- _PROBLEM DESCRIPTION_: Skipping each picture, output the entries exactly as they stand below.

- _GIVEN RECORDS_:
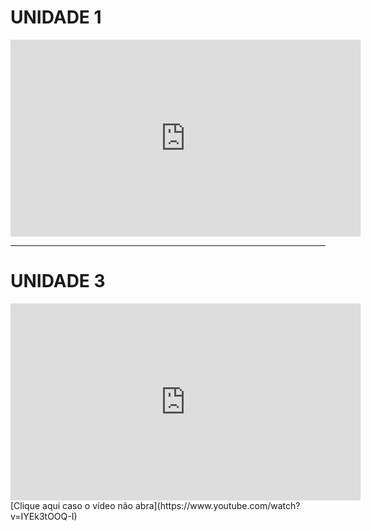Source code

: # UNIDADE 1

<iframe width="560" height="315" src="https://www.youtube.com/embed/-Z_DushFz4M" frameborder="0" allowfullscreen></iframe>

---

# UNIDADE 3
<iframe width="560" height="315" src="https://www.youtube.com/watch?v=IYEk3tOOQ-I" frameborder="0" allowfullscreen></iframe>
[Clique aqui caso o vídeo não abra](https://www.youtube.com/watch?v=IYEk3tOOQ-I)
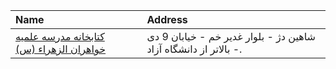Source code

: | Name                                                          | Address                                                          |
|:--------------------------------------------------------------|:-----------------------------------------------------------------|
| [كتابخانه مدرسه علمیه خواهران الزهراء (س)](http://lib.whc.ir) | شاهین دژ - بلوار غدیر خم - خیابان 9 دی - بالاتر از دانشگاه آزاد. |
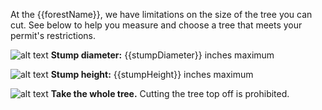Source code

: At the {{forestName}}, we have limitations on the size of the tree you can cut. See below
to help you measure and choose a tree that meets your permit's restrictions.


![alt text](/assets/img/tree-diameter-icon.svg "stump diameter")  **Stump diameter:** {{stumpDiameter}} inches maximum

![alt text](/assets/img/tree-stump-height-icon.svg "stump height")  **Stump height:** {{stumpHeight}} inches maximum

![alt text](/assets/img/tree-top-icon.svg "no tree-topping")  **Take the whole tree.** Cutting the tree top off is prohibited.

- _ANSWER BOX_:
Source code

: # UNIDADE 1

<iframe width="560" height="315" src="https://www.youtube.com/embed/-Z_DushFz4M" frameborder="0" allowfullscreen></iframe>

---

# UNIDADE 3
<iframe width="560" height="315" src="https://www.youtube.com/watch?v=IYEk3tOOQ-I" frameborder="0" allowfullscreen></iframe>
[Clique aqui caso o vídeo não abra](https://www.youtube.com/watch?v=IYEk3tOOQ-I)
Source code

: | Name                                                          | Address                                                          |
|:--------------------------------------------------------------|:-----------------------------------------------------------------|
| [كتابخانه مدرسه علمیه خواهران الزهراء (س)](http://lib.whc.ir) | شاهین دژ - بلوار غدیر خم - خیابان 9 دی - بالاتر از دانشگاه آزاد. |
Source code

: At the {{forestName}}, we have limitations on the size of the tree you can cut. See below
to help you measure and choose a tree that meets your permit's restrictions.


![alt text](/assets/img/tree-diameter-icon.svg "stump diameter")  **Stump diameter:** {{stumpDiameter}} inches maximum

![alt text](/assets/img/tree-stump-height-icon.svg "stump height")  **Stump height:** {{stumpHeight}} inches maximum

![alt text](/assets/img/tree-top-icon.svg "no tree-topping")  **Take the whole tree.** Cutting the tree top off is prohibited.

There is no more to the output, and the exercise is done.